Kotsakis Athanasios, Papadimitraki Elisavet, Vetsika Eleni Kyriaki, Aggouraki Despoina, Dermitzaki Eleftheria Kleio, Hatzidaki Dora, Kentepozidis Nikolaos, Mavroudis Dimitris, Georgoulias Vassilis
Department of Medical Oncology, University General Hospital of Heraklion, Greece; Laboratory of Tumor Cell Biology, School of Medicine, University of Crete, Heraklion, Crete, Greece.
Department of Medical Oncology, University General Hospital of Heraklion, Greece; Laboratory of Tumor Cell Biology, School of Medicine, University of Crete, Heraklion, Crete, Greece.
Lung Cancer. 2014 Oct;86(1):59-66. doi: 10.1016/j.lungcan.2014.07.018. Epub 2014 Aug 5.
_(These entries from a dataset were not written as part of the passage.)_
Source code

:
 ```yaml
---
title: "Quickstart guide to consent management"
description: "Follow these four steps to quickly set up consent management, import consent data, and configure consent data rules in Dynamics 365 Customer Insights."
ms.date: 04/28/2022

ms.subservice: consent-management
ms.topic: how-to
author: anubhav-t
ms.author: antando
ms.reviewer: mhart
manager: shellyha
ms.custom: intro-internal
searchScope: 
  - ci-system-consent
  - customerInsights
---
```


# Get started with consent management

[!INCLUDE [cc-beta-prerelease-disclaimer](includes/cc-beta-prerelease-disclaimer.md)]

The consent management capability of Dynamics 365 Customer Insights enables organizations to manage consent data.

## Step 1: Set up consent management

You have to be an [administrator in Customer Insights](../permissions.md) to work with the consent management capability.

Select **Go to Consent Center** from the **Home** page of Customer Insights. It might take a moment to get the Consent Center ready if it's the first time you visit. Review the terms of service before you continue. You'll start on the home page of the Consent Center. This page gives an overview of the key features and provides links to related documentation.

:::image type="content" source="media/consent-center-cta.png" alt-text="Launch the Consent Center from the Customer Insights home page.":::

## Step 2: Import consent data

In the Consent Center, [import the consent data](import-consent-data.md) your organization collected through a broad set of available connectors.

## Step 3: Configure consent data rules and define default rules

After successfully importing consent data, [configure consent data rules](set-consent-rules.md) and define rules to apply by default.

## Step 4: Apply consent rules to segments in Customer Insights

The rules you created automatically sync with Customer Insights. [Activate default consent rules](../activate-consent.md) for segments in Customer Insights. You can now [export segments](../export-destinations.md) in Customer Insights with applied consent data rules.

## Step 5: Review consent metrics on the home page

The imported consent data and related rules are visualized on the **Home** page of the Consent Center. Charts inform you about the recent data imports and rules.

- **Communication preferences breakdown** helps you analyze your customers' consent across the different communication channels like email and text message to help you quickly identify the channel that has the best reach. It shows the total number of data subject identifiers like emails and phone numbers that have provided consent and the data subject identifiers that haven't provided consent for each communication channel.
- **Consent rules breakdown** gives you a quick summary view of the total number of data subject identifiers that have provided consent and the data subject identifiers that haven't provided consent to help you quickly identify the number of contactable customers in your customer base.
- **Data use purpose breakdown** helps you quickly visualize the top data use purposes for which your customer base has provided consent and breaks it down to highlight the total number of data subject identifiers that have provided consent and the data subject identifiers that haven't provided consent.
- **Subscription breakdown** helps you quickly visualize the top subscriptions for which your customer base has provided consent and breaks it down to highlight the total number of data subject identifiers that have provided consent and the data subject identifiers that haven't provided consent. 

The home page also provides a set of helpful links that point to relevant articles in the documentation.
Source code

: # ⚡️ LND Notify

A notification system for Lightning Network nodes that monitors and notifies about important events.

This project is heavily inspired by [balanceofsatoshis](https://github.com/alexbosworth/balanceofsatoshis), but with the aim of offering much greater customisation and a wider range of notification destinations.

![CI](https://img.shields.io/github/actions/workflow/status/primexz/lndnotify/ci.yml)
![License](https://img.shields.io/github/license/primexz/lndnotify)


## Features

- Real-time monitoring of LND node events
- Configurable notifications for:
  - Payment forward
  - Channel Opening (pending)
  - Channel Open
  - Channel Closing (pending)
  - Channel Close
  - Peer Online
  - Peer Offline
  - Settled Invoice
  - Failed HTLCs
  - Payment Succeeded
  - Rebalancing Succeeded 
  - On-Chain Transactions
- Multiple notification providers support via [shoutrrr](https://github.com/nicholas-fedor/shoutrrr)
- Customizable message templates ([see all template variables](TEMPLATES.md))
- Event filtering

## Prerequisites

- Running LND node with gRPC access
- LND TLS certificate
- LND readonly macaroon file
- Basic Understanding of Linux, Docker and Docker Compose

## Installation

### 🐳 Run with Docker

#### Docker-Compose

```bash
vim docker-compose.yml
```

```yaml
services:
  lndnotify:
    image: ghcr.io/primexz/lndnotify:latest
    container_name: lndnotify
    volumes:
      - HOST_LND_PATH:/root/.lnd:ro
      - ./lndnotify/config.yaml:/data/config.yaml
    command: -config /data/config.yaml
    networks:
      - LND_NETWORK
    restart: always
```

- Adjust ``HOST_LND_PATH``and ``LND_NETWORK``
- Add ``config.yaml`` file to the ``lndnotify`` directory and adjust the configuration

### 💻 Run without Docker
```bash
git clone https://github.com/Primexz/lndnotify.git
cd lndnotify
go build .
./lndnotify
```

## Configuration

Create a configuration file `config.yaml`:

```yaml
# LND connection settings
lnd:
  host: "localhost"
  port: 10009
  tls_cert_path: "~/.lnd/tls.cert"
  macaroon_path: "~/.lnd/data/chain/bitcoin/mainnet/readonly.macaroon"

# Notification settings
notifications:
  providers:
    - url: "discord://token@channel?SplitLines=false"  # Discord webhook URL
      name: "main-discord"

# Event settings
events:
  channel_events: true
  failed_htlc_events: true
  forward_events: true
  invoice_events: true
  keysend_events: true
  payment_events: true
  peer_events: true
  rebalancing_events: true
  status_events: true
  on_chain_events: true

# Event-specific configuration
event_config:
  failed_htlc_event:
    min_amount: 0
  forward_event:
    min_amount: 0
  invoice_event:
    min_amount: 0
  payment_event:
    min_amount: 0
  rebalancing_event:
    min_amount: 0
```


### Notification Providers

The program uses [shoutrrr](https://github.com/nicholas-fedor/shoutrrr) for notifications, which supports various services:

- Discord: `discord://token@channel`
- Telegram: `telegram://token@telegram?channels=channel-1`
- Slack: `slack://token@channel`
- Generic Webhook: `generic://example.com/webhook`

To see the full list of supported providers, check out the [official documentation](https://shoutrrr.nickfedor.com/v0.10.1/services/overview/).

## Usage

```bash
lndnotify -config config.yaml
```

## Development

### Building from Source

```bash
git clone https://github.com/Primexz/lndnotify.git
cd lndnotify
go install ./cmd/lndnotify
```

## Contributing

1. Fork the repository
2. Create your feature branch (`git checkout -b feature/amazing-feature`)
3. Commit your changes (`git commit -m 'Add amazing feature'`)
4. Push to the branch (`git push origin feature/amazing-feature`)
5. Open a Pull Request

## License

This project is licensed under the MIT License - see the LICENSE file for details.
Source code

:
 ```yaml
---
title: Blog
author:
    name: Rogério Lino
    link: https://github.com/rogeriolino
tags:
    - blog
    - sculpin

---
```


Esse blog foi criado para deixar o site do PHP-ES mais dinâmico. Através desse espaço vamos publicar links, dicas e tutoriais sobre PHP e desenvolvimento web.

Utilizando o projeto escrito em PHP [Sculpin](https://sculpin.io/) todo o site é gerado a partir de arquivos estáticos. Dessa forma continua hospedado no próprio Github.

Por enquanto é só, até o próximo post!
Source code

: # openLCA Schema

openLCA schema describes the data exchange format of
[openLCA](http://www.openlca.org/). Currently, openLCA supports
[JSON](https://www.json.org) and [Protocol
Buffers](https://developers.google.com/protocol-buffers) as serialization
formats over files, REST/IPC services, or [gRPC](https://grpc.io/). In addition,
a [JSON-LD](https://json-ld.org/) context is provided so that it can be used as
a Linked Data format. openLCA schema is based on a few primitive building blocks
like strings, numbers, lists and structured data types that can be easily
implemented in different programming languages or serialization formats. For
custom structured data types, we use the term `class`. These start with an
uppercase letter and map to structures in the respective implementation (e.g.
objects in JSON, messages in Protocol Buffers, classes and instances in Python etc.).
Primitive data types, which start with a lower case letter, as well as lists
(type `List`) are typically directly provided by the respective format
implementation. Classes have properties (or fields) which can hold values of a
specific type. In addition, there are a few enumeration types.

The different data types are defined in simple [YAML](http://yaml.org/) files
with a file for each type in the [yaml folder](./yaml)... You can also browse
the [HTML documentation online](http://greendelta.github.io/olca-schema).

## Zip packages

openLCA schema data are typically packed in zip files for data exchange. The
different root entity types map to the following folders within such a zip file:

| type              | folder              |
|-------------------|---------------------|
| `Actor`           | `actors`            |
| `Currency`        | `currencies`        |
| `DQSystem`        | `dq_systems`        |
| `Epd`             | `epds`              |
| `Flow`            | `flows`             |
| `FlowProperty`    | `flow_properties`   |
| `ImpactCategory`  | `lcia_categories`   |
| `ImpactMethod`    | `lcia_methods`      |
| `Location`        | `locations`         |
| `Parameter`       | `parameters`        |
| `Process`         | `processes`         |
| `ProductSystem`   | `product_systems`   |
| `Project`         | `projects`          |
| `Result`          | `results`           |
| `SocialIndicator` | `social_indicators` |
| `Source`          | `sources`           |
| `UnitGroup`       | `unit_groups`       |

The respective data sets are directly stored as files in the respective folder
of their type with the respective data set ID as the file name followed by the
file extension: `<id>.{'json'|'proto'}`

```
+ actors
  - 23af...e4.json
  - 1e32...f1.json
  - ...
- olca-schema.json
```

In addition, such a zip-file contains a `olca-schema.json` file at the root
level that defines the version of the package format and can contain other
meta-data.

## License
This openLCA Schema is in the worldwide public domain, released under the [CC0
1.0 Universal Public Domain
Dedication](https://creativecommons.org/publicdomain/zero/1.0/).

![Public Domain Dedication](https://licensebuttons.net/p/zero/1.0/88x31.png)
The immunological and clinical responses of patients with NSCLC treated, in the context of an expanded action program, with the cryptic hTERT-targeting Vx-001 vaccine are presented.
Forty-six HLA-A0201-positive patients with advanced NSCLC and residual (n=27) or progressive (n=19) disease following front-line treatment received two subcutaneous injections of the optimized TERT572Y peptide followed by four injections of the native TERT572 peptide, every 3 weeks. Peptide-specific immune responses were monitored by enzyme-linked immunosorbent spot assay at baseline, and after the 2nd and the 6th vaccinations. Thirty-eight HLA-A0201-positive matched patients were used as historical controls.
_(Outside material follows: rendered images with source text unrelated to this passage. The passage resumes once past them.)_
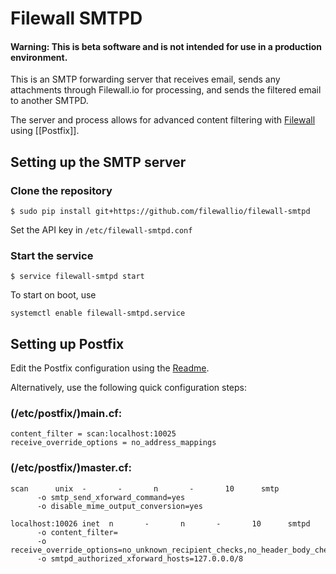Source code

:Filewall SMTPD
===================

#### Warning: This is beta software and is not intended for use in a production environment.
  
This is an SMTP forwarding server that receives email, sends any attachments through Filewall.io for processing, and sends the filtered email to another SMTPD.

The server and process allows for advanced content filtering with [Filewall](https://filewall.io) using [[Postfix]].

<!--- It can be used to achieve Advanced Content Filtering with https://filewall.io in Postfix
( http://www.postfix.org/FILTER_README.html ). 

What is the relationship between Filewall and Postfix? 

--->


## Setting up the SMTP server

### Clone the repository
```
$ sudo pip install git+https://github.com/filewallio/filewall-smtpd
```

Set the API key in ```/etc/filewall-smtpd.conf``` 
<!--- 

Does this relate at all to obtaining an API key using a filewall account as described in the API docs? 

--->

### Start the service

```
$ service filewall-smtpd start
```
To start on boot, use 

```
systemctl enable filewall-smtpd.service
```

## Setting up Postfix

Edit the Postfix configuration using the [Readme](http://www.postfix.org/FILTER_README.html). 

Alternatively, use the following quick configuration steps:

### (/etc/postfix/)main.cf:
```
content_filter = scan:localhost:10025
receive_override_options = no_address_mappings
```

### (/etc/postfix/)master.cf:
```
scan      unix  -       -       n       -       10      smtp
      -o smtp_send_xforward_command=yes
      -o disable_mime_output_conversion=yes

localhost:10026 inet  n       -       n       -       10      smtpd
      -o content_filter=
      -o receive_override_options=no_unknown_recipient_checks,no_header_body_checks,no_milters
      -o smtpd_authorized_xforward_hosts=127.0.0.0/8
```


<!--- Do these work for everyone? If not, don't have it here. We want it to be generic enough that anyone can follow with minor modifications --->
Twenty-three patients (50%) completed the vaccination protocol and 87% received at least two administrations. Twelve patients (26%) without disease progression after the 6th vaccination received boost vaccinations. Three (7%) patients achieved a partial response and 13 (28%) disease stabilization. The disease control rate was significantly higher in patients with non-squamous histology compared to those with squamous-cell histology [n=14 (45%) versus n=2 (13%); p=0.03]. The median progression-free survival (PFS) and overall survival (OS) was 3.8 (range, 0.7-99.4) and 19.8 months (range, 0.7-99.4), respectively. Patients who developed immune response had a numerically higher PFS compared to those who failed to mount any (6.7 versus 2.7 months; p=0.090). However, the median OS for the immune-responders was significantly prolonged compared to non-responders (40.0 versus 9.2 months, respectively; p=0.02). Toxicity was <grade 2.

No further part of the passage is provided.